PJSIP is an open-source multimedia communication library widely used in VoIP applications, SIP clients, and other real-time communication systems. CVE-2026-28799 identifies a heap-based use-after-free vulnerability in the event subscription framework component (evsub.c) of pjproject versions before 2.17. The vulnerability is triggered when a remote attacker sends a SUBSCRIBE request with the Expires header set to zero, indicating a presence unsubscription. During this process, the code incorrectly handles memory, freeing an object while it is still in use, leading to a use-after-free condition. This memory corruption can be exploited to execute arbitrary code remotely or cause a denial of service by crashing the application. The vulnerability requires no authentication or user interaction, making it remotely exploitable over the network. The patch in version 2.17 corrects the memory management logic to prevent the use-after-free condition. Although no active exploits have been reported, the high CVSS score of 8.7 reflects the critical nature of this flaw in communication infrastructures relying on pjproject.

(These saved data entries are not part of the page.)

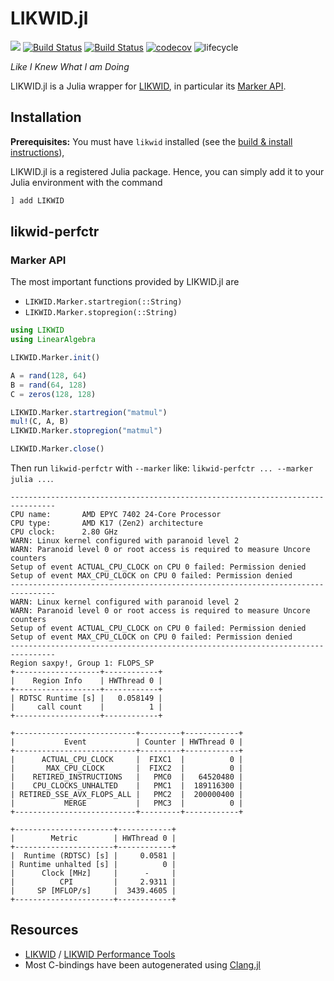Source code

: LIKWID.jl
=========

[![](https://img.shields.io/badge/docs-dev-blue.svg)](https://juliaperf.github.io/LIKWID.jl/dev/)
[![Build Status](https://github.com/JuliaPerf/LIKWID.jl/workflows/CI/badge.svg)](https://github.com/JuliaPerf/LIKWID.jl/actions)
[![Build Status](https://gitlab.rrze.fau.de/ub55yzis/LIKWID.jl/badges/main/pipeline.svg?key_text=CI+at+NHR@FAU&key_width=130)](https://gitlab.rrze.fau.de/ub55yzis/LIKWID.jl/-/pipelines)
[![codecov](https://codecov.io/gh/JuliaPerf/LIKWID.jl/branch/main/graph/badge.svg?token=Ze61CbGoO5)](https://codecov.io/gh/JuliaPerf/LIKWID.jl)
![lifecycle](https://img.shields.io/badge/lifecycle-experimental-orange.svg)

*Like I Knew What I am Doing*

LIKWID.jl is a Julia wrapper for [LIKWID](https://github.com/RRZE-HPC/likwid), in particular its [Marker API](https://github.com/RRZE-HPC/likwid/wiki/TutorialMarkerC).

## Installation

**Prerequisites:** You must have `likwid` installed (see the [build & install instructions](https://github.com/RRZE-HPC/likwid#download-build-and-install)),

LIKWID.jl is a registered Julia package. Hence, you can simply add it to your Julia environment with the command
```julia
] add LIKWID
```

## likwid-perfctr

### Marker API

The most important functions provided by LIKWID.jl are
* `LIKWID.Marker.startregion(::String)`
* `LIKWID.Marker.stopregion(::String)`

```julia
using LIKWID
using LinearAlgebra

LIKWID.Marker.init()

A = rand(128, 64)
B = rand(64, 128)
C = zeros(128, 128)

LIKWID.Marker.startregion("matmul")
mul!(C, A, B)
LIKWID.Marker.stopregion("matmul")

LIKWID.Marker.close()
```

Then run `likwid-perfctr` with `--marker` like: `likwid-perfctr ... --marker julia ...`.

```
--------------------------------------------------------------------------------
CPU name:       AMD EPYC 7402 24-Core Processor                
CPU type:       AMD K17 (Zen2) architecture
CPU clock:      2.80 GHz
WARN: Linux kernel configured with paranoid level 2
WARN: Paranoid level 0 or root access is required to measure Uncore counters
Setup of event ACTUAL_CPU_CLOCK on CPU 0 failed: Permission denied
Setup of event MAX_CPU_CLOCK on CPU 0 failed: Permission denied
--------------------------------------------------------------------------------
WARN: Linux kernel configured with paranoid level 2
WARN: Paranoid level 0 or root access is required to measure Uncore counters
Setup of event ACTUAL_CPU_CLOCK on CPU 0 failed: Permission denied
Setup of event MAX_CPU_CLOCK on CPU 0 failed: Permission denied
--------------------------------------------------------------------------------
Region saxpy!, Group 1: FLOPS_SP
+-------------------+------------+
|    Region Info    | HWThread 0 |
+-------------------+------------+
| RDTSC Runtime [s] |   0.058149 |
|     call count    |          1 |
+-------------------+------------+

+---------------------------+---------+------------+
|           Event           | Counter | HWThread 0 |
+---------------------------+---------+------------+
|      ACTUAL_CPU_CLOCK     |  FIXC1  |          0 |
|       MAX_CPU_CLOCK       |  FIXC2  |          0 |
|    RETIRED_INSTRUCTIONS   |   PMC0  |   64520480 |
|    CPU_CLOCKS_UNHALTED    |   PMC1  |  189116300 |
| RETIRED_SSE_AVX_FLOPS_ALL |   PMC2  |  200000400 |
|           MERGE           |   PMC3  |          0 |
+---------------------------+---------+------------+

+----------------------+------------+
|        Metric        | HWThread 0 |
+----------------------+------------+
|  Runtime (RDTSC) [s] |     0.0581 |
| Runtime unhalted [s] |          0 |
|      Clock [MHz]     |      -     |
|          CPI         |     2.9311 |
|     SP [MFLOP/s]     |  3439.4605 |
+----------------------+------------+
```

## Resources

* [LIKWID](https://github.com/RRZE-HPC/likwid) / [LIKWID Performance Tools](https://hpc.fau.de/research/tools/likwid/)
* Most C-bindings have been autogenerated using [Clang.jl](https://github.com/JuliaInterop/Clang.jl)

The exploitation of this vulnerability can have severe consequences for organizations using pjproject in their communication stacks. Successful attacks could lead to remote code execution, allowing attackers to take control of affected systems, intercept or manipulate communications, or pivot within internal networks. Alternatively, denial of service attacks could disrupt critical VoIP or multimedia services, impacting business operations and communications. Given the widespread use of PJSIP in telephony, unified communications, and embedded devices, the vulnerability poses a significant risk to enterprises, service providers, and critical infrastructure operators. The lack of authentication and user interaction requirements increases the attack surface, enabling attackers to target exposed SIP endpoints directly over the network.

Organizations should immediately upgrade all instances of pjproject to version 2.17 or later, where the vulnerability is patched. For environments where immediate upgrading is not feasible, network-level mitigations such as restricting access to SIP services using firewalls or SIP-aware intrusion prevention systems can reduce exposure. Monitoring SIP traffic for anomalous SUBSCRIBE requests with Expires=0 can help detect potential exploitation attempts. Additionally, applying runtime protections like memory corruption mitigations (e.g., ASLR, DEP) and employing application-layer firewalls that understand SIP protocol semantics can further reduce risk. Vendors embedding pjproject in their products should issue firmware or software updates promptly. Regular vulnerability scanning and penetration testing focused on SIP infrastructure are recommended to identify and remediate vulnerable instances.